E tu lo sai cos’è un captcha?

Confesso che sconoscevo questa parola fino a pochi giorni fa. Mi ricordava qualcosa di vagamente sudamericano, qualcosa legato a chissà quale civiltà perduta.

Macchè, sono totalmente fuori strada.

Avete presente quando provate ad entrare su qualche pagina protetta di un sito e vi compare quella parola distorta che dovete riscrivere? Quello non è altro che un captcha, che risulta essere un acronimo di “test di Turing pubblico e completamente automatico per distinguere computer e umani”.

Viene usato per permettere al computer di distinguere se colui che scrive è un uomo o è un computer che vuole accedere a delle pagine protette inserendo magari virus.

Ogni giorno in questo modo vengono impiegate (secondo la Carnegie Mellon university centocinquantamila ore di lavoro per trascrivere dei captcha. L’equivalente di non so quanti libri. Si è pensato quindi di cogliere due piccioni con una fava creando il progetto recaptcha, per trarre profitto da tutto questo lavoro applicandolo a una necessità simmetrica a quella affrontata dalle captcha: l’archiviazione digitale di tutti i libri e documenti che la nostra cultura ha prodotto prima dell’era digitale, a mano o in stampa.

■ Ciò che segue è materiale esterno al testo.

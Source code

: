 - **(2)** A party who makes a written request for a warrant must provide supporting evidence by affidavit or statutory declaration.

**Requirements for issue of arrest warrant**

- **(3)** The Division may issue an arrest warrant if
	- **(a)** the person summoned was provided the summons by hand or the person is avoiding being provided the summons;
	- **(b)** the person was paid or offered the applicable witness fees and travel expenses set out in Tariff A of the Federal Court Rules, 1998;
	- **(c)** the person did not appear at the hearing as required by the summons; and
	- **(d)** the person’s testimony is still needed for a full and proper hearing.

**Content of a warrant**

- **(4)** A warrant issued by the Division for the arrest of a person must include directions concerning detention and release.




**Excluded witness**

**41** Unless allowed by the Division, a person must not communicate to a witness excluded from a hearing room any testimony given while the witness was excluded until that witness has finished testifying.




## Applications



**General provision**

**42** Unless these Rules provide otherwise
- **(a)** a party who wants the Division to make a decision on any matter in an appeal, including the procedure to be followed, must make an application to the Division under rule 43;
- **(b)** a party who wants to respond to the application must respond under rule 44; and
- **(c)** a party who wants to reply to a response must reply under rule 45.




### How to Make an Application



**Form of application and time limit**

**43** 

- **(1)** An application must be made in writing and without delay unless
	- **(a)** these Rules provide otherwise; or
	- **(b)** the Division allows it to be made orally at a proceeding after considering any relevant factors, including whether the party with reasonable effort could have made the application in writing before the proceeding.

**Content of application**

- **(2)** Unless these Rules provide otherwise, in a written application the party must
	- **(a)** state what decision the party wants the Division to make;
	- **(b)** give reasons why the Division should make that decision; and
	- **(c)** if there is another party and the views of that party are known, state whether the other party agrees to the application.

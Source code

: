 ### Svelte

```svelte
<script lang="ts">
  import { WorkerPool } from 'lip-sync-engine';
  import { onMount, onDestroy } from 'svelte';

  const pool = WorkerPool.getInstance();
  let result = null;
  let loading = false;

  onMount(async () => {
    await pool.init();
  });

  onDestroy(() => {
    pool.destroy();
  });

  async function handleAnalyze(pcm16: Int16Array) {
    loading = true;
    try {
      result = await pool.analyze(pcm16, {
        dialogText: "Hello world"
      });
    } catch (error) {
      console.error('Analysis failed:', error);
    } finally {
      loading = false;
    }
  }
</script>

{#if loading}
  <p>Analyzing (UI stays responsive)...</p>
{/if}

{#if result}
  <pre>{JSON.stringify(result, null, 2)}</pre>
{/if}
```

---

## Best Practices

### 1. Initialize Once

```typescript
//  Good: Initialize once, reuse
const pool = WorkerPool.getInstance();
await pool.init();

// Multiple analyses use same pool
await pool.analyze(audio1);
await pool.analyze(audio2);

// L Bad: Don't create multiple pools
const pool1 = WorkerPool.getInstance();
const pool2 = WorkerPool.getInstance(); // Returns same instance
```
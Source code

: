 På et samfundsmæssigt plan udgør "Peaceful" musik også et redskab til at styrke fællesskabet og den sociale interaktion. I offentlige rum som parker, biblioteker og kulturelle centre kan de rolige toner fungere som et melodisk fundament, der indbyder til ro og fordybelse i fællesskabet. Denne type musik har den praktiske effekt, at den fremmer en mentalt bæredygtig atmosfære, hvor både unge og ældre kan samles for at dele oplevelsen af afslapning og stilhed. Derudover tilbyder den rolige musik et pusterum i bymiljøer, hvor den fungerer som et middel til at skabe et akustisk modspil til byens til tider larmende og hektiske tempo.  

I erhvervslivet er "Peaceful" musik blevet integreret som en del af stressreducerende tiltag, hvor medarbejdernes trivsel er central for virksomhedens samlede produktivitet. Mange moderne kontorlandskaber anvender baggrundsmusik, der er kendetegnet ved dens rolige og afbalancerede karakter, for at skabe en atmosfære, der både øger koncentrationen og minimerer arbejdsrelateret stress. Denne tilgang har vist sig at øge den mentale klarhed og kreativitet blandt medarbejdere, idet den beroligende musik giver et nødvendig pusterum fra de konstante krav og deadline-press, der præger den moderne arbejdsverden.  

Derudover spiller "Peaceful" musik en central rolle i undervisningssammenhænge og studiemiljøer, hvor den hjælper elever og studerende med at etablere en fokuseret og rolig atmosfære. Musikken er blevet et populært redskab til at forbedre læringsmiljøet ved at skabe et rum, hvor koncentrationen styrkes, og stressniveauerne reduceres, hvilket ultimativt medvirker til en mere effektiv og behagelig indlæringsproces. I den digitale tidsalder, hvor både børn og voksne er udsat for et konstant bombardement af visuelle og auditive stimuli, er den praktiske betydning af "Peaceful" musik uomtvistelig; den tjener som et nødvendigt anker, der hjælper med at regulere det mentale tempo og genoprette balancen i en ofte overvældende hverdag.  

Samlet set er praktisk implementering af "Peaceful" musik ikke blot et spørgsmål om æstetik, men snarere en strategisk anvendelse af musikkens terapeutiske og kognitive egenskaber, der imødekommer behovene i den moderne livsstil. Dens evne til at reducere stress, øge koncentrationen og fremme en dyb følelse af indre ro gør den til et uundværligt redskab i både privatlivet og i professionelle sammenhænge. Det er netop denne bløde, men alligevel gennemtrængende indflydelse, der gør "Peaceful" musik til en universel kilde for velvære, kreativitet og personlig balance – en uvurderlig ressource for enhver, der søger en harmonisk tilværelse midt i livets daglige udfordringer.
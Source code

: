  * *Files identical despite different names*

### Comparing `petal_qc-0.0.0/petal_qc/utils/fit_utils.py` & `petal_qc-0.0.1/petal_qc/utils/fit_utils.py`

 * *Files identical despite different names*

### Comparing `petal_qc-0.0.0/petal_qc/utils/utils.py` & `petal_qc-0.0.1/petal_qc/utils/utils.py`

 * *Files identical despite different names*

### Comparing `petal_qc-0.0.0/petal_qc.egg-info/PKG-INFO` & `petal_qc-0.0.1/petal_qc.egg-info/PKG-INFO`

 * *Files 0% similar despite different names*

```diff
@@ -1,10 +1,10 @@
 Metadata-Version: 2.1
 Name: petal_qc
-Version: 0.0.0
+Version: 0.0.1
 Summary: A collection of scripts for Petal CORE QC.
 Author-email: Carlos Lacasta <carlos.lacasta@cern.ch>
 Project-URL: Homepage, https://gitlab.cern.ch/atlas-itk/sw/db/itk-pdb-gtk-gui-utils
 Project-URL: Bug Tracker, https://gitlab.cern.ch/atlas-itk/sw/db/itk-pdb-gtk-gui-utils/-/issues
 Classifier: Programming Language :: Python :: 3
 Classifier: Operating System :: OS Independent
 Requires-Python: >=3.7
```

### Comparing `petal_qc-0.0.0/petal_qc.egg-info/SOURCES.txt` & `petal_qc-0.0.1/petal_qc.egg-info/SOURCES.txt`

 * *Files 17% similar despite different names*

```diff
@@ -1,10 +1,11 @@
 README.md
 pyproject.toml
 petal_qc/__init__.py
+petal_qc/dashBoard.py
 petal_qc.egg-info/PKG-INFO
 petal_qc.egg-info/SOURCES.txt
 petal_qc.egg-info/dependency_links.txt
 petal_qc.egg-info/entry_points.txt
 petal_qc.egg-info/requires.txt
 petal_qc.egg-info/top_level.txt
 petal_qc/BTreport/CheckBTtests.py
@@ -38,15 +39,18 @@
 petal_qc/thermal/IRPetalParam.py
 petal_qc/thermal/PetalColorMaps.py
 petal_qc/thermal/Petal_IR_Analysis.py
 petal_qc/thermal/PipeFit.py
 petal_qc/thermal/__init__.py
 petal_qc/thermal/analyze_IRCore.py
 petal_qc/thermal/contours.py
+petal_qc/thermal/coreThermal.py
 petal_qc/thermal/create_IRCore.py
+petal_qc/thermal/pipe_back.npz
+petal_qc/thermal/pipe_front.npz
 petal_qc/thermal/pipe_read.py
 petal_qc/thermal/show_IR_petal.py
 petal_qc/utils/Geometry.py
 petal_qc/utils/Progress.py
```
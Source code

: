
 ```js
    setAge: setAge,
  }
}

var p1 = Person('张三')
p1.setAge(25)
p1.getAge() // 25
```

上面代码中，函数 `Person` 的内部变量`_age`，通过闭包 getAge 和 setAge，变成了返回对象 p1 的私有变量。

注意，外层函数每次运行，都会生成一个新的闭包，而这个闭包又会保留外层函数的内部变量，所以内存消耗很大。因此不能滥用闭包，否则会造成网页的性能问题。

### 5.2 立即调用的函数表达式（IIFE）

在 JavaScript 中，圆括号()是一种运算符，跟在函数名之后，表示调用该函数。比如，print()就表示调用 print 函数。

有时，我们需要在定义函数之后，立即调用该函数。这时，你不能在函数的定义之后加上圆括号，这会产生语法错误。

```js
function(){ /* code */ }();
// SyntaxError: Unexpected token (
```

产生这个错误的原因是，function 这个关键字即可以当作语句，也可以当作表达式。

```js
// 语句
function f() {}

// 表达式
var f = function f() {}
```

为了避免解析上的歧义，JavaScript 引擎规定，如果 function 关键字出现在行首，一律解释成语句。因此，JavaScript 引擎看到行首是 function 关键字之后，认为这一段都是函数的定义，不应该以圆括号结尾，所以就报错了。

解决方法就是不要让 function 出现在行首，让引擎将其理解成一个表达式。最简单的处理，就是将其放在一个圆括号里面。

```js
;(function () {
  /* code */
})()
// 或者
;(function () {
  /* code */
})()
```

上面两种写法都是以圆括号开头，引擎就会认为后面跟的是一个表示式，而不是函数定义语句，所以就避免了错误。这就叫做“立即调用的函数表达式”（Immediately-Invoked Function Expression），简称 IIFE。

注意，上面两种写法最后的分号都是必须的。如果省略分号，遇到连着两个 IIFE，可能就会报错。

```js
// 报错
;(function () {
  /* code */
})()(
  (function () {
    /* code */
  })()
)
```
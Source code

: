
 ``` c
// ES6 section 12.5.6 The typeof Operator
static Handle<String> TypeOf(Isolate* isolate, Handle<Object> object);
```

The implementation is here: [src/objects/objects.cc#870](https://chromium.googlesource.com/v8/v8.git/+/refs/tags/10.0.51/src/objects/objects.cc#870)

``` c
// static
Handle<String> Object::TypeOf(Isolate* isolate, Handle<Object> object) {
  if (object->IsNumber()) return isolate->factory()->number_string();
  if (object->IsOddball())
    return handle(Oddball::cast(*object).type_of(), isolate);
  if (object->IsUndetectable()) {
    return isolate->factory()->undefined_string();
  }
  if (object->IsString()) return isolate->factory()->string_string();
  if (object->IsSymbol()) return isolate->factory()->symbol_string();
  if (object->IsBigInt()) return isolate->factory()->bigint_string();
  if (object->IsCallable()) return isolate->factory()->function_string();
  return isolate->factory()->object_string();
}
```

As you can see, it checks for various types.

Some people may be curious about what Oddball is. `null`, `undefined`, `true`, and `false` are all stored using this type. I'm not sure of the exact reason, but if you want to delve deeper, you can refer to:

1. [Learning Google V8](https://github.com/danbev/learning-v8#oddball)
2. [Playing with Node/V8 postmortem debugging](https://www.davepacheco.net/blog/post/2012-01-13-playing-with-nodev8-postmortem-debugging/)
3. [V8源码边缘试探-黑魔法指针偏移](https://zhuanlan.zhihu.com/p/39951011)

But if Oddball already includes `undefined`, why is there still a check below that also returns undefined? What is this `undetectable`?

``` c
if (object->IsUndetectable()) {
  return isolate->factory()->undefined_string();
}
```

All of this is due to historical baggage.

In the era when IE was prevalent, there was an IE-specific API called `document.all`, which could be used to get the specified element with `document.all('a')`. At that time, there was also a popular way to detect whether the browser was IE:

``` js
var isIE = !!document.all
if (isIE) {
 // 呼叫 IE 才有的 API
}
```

In pratica si forniscono ai siti che usano i captcha dei brani di testo che uno scanner ha estratto da un documento da digitalizzare e che il computer non è in grado di trascrivere esattamente: cosi quando si capita su quei siti e si decifra un captcha, la risposta contribuisce all’archiviazione per i posteri della conoscenza universale.

Direi geniale!!

Spunti dall’ Internazionale del 10 gennaio 2008.